VerseVault: A Lyrics-Based Search Engine
VerseVault is a lyrics-based search engine designed to empower users to explore songs through text-based queries. VerseVault offers a user-friendly interface for searching song lyrics and understanding musical themes.
Key Features
- Text-Based Querying: Users can search for specific lyrical content or themes within songs.
- Data Aggregation: Collects and organizes extensive metadata about songs, artists, and albums.
- Semantic Search Capabilities: Implements semantic search techniques to enhance the relevance of search results.
Data Collection & Processing
The data collection process involves:
- Data Sources: Last.fm for track metadata and the Lyrist API for retrieving accurate lyrics.

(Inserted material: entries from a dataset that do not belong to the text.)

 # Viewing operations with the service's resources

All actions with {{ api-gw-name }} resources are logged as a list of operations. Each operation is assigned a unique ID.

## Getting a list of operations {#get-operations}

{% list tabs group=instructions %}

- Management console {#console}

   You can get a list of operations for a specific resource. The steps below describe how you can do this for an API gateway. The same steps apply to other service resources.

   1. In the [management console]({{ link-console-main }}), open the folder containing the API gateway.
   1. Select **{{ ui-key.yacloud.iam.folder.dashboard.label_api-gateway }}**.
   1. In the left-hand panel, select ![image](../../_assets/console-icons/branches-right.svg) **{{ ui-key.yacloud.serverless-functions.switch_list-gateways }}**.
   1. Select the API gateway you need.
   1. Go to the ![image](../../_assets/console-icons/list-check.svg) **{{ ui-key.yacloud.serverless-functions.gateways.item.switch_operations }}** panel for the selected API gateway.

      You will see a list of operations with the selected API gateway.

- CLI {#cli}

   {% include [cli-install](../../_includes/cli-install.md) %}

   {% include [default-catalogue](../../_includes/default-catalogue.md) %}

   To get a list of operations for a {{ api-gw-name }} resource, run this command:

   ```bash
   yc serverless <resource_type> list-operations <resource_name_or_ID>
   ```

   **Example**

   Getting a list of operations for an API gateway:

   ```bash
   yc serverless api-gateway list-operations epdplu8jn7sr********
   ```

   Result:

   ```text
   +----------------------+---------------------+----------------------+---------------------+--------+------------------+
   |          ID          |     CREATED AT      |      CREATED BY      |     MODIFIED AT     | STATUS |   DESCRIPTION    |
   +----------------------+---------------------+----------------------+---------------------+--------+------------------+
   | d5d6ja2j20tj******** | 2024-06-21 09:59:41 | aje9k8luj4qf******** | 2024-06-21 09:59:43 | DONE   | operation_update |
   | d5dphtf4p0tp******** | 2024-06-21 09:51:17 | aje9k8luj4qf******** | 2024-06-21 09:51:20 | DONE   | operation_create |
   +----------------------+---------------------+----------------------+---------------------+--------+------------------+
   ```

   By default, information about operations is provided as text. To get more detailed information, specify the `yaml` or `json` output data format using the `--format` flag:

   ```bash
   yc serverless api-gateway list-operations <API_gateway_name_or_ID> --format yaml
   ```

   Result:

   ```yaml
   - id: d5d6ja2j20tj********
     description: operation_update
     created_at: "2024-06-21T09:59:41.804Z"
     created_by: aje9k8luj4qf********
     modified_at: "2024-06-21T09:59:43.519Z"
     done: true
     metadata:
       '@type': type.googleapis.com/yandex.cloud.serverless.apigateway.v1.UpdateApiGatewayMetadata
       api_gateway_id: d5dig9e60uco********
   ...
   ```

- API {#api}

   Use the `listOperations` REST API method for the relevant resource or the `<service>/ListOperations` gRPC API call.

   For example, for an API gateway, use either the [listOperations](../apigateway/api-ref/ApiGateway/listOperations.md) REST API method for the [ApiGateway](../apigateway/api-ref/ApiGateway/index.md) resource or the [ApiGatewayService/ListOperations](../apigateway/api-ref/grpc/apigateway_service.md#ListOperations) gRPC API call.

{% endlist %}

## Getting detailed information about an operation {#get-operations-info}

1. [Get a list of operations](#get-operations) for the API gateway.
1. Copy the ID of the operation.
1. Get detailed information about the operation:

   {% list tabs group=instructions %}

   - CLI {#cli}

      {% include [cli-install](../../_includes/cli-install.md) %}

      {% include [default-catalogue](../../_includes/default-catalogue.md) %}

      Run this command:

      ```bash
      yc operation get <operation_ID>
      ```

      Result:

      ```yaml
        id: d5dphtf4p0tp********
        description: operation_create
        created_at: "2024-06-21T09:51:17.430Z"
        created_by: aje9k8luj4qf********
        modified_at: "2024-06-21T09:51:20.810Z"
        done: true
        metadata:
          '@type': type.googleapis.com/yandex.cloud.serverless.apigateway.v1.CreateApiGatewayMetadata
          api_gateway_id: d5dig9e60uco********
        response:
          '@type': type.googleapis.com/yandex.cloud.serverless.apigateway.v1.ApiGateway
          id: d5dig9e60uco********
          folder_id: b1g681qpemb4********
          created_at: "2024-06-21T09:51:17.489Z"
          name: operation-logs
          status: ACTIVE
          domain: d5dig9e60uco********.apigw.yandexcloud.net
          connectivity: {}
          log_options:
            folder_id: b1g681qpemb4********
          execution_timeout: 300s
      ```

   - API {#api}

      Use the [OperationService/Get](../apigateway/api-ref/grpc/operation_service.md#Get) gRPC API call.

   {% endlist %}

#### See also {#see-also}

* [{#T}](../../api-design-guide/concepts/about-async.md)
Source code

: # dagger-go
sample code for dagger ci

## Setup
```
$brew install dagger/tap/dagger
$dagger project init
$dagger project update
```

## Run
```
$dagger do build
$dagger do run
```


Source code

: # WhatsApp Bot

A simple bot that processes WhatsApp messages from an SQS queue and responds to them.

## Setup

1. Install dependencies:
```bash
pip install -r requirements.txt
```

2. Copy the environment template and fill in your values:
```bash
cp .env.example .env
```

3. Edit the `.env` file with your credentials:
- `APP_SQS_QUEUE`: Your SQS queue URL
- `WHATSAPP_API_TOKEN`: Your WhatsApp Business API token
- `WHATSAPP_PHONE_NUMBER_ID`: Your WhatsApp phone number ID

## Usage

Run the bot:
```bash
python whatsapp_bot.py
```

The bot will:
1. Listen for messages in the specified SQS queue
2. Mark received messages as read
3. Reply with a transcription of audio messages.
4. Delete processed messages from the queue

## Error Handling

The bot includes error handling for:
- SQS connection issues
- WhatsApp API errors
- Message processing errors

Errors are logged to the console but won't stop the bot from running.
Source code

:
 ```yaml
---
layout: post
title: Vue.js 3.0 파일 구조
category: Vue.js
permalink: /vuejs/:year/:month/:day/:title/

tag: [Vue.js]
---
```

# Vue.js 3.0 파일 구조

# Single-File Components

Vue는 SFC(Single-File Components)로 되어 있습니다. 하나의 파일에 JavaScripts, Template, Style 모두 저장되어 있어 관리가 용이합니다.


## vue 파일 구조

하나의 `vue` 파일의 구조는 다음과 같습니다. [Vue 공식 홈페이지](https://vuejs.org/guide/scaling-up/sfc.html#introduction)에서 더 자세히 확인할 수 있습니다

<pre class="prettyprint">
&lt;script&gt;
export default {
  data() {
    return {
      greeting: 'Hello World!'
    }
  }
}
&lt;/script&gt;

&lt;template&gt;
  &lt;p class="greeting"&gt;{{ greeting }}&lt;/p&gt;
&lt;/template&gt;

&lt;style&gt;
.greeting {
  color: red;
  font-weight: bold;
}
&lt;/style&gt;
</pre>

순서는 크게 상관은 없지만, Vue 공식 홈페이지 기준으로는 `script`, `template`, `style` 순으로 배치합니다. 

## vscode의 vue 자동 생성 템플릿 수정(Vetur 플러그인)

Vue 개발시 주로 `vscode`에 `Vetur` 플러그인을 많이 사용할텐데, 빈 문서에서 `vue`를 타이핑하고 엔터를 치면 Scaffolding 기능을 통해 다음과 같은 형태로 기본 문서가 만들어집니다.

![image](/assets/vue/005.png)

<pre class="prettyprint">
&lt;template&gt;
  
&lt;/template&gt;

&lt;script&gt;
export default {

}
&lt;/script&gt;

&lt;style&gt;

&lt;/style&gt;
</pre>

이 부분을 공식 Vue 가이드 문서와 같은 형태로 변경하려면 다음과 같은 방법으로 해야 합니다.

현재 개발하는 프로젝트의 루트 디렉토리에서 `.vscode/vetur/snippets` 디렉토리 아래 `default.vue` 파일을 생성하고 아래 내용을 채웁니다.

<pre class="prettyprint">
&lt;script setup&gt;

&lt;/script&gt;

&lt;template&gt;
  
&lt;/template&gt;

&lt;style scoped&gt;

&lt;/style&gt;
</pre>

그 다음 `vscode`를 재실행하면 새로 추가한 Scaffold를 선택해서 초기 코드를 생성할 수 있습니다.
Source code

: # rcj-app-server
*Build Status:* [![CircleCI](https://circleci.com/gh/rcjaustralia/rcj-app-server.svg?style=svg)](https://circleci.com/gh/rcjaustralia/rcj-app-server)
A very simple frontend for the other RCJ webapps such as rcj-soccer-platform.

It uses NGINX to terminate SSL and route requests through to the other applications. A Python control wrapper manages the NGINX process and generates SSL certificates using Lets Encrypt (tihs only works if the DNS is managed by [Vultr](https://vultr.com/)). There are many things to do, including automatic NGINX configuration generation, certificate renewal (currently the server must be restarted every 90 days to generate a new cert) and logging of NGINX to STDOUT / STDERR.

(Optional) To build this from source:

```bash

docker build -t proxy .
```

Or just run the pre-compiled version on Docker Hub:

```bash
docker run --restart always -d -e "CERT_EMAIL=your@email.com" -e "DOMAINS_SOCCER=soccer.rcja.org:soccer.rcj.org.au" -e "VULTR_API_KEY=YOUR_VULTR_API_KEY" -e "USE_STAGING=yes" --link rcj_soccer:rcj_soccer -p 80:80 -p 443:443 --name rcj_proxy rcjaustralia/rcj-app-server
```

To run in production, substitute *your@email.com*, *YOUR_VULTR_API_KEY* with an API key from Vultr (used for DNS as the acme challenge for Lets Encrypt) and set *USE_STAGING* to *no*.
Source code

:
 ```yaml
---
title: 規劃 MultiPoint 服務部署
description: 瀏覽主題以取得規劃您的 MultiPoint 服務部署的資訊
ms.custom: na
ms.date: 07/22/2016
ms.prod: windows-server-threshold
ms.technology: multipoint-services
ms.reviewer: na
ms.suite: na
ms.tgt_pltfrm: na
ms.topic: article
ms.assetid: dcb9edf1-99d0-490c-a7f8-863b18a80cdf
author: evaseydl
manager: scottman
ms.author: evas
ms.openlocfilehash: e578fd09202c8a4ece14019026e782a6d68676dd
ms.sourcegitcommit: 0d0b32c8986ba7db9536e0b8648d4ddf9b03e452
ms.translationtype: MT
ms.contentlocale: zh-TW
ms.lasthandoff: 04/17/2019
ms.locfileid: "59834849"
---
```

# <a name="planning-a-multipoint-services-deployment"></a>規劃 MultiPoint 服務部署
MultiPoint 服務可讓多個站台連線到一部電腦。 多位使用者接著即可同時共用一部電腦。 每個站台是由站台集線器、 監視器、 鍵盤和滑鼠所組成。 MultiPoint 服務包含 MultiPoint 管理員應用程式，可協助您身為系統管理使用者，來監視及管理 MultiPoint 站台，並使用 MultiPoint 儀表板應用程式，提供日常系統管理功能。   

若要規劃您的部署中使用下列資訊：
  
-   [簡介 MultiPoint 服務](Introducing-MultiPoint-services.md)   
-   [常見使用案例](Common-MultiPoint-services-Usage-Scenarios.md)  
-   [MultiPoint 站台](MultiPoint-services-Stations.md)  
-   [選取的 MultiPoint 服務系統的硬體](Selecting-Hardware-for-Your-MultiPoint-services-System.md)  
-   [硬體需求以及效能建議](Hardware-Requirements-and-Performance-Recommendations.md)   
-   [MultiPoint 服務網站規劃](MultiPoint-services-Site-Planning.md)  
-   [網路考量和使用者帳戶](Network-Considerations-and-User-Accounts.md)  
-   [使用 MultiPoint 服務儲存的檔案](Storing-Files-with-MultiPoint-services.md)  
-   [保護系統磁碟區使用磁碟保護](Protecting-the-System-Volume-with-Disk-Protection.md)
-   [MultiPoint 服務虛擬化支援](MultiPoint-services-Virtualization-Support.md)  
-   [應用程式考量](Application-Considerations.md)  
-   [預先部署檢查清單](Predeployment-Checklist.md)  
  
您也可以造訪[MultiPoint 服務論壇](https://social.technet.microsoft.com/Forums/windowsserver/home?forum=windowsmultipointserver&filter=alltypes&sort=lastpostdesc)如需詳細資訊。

- Data Pipeline: A Python-based pipeline that scrapes and processes data, including Named Entity Recognition using spaCy.
- Domain Model: Core entities include Track, LyricSection, Album, and Artist, each with specific attributes.
Below you can see our data collection pipeline:
Information Needs
VerseVault addresses various user scenarios, such as:
- Finding tracks discussing specific subjects in particular lyrical sections.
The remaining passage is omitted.